-------- Provided records --------
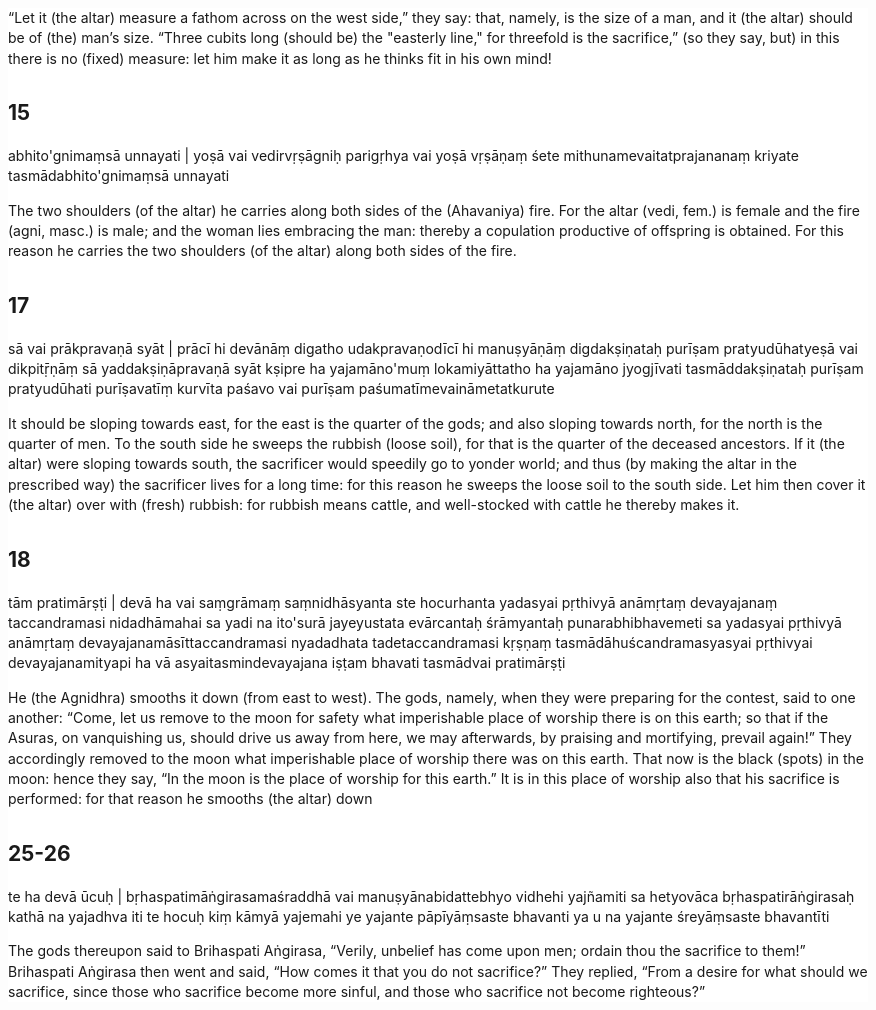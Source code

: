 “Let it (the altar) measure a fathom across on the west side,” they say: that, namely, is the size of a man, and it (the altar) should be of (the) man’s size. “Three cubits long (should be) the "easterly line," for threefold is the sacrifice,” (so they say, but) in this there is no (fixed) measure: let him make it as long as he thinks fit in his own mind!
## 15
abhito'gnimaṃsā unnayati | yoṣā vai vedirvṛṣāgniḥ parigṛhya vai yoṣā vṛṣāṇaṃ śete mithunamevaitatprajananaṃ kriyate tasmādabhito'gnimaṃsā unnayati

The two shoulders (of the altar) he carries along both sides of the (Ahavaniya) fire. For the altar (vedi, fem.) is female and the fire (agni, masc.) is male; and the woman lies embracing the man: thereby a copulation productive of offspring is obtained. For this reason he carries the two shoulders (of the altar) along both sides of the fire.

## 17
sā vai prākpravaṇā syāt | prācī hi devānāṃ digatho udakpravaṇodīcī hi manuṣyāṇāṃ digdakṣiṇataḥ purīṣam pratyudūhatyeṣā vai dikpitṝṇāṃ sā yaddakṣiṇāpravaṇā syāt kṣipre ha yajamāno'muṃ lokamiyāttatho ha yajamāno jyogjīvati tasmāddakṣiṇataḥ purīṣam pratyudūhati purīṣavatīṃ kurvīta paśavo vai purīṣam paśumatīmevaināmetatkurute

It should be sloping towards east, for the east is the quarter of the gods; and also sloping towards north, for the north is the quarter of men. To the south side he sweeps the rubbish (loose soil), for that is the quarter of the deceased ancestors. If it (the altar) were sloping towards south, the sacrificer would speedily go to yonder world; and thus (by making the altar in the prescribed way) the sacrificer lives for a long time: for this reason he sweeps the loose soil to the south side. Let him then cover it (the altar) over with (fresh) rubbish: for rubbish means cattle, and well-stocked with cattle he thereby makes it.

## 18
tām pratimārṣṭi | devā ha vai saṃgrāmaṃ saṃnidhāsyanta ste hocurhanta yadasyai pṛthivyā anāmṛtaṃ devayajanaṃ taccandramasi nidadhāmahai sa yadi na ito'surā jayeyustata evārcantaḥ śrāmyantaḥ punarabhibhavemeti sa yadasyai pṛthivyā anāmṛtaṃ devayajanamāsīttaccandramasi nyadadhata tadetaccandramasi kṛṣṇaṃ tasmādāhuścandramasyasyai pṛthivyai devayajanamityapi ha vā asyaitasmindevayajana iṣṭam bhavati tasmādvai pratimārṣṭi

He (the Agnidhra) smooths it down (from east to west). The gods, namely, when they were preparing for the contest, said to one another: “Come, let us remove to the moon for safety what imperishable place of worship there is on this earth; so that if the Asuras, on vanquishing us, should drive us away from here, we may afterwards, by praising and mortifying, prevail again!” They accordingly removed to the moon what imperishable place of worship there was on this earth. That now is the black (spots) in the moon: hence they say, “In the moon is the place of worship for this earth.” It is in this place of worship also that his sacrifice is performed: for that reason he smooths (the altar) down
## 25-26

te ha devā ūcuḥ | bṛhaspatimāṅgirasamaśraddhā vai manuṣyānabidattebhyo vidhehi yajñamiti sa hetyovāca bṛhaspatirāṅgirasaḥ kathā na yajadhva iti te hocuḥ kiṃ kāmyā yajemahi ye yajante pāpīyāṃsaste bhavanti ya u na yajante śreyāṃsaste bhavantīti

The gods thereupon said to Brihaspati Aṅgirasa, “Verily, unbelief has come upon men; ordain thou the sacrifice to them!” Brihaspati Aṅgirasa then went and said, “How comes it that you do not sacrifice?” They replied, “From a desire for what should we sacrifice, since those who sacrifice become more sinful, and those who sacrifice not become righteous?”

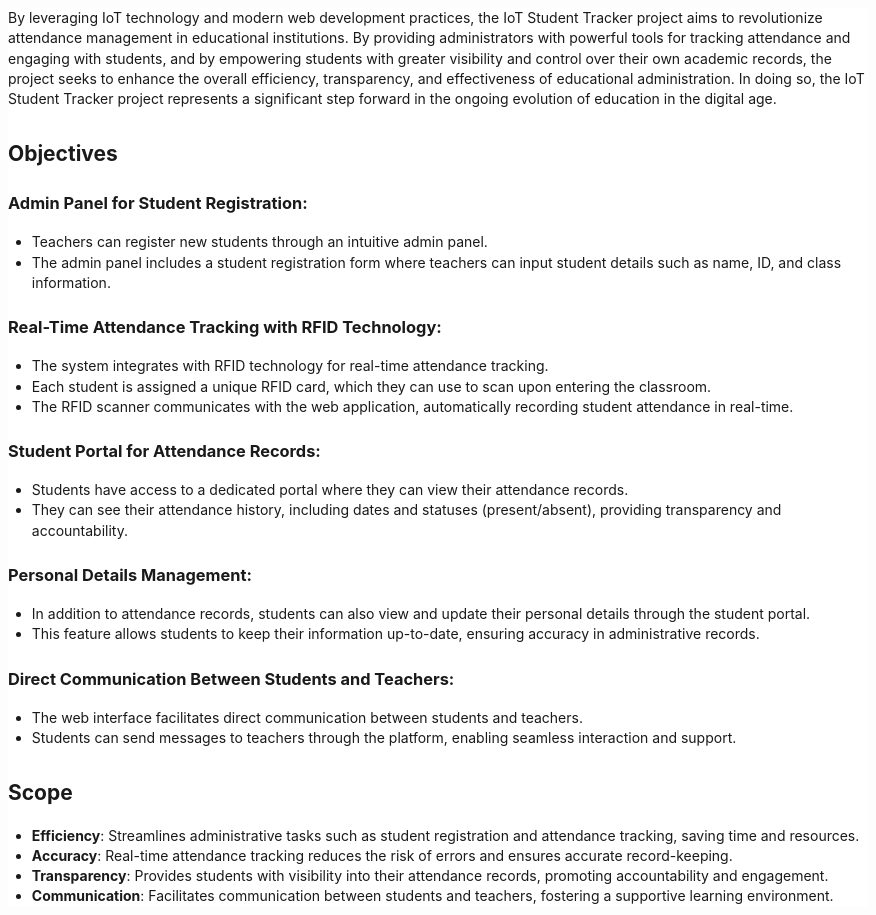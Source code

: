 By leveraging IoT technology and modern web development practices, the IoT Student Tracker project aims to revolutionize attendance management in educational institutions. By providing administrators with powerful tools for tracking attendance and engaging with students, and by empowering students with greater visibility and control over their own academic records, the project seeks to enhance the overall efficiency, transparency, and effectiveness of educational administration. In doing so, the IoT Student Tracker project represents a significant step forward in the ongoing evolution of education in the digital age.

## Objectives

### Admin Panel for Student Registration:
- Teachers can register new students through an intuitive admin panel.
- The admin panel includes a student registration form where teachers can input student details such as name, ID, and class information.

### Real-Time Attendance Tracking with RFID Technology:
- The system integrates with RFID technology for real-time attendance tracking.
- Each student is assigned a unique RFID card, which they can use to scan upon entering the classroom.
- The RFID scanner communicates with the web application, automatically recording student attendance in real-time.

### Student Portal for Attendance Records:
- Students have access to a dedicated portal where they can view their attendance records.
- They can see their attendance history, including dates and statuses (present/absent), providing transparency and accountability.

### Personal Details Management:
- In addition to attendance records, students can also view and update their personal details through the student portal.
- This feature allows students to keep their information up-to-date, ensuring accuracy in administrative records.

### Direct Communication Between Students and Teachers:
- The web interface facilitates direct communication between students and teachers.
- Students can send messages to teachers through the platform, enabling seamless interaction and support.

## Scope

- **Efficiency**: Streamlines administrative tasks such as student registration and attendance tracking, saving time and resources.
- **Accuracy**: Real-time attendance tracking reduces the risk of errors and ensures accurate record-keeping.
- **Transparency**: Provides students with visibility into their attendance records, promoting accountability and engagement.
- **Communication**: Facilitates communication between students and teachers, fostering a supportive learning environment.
--------
Wherever "such" occurs in the entries above, copy the line it sits on.

Completed exercise:
- The admin panel includes a student registration form where teachers can input student details such as name, ID, and class information.
- **Efficiency**: Streamlines administrative tasks such as student registration and attendance tracking, saving time and resources.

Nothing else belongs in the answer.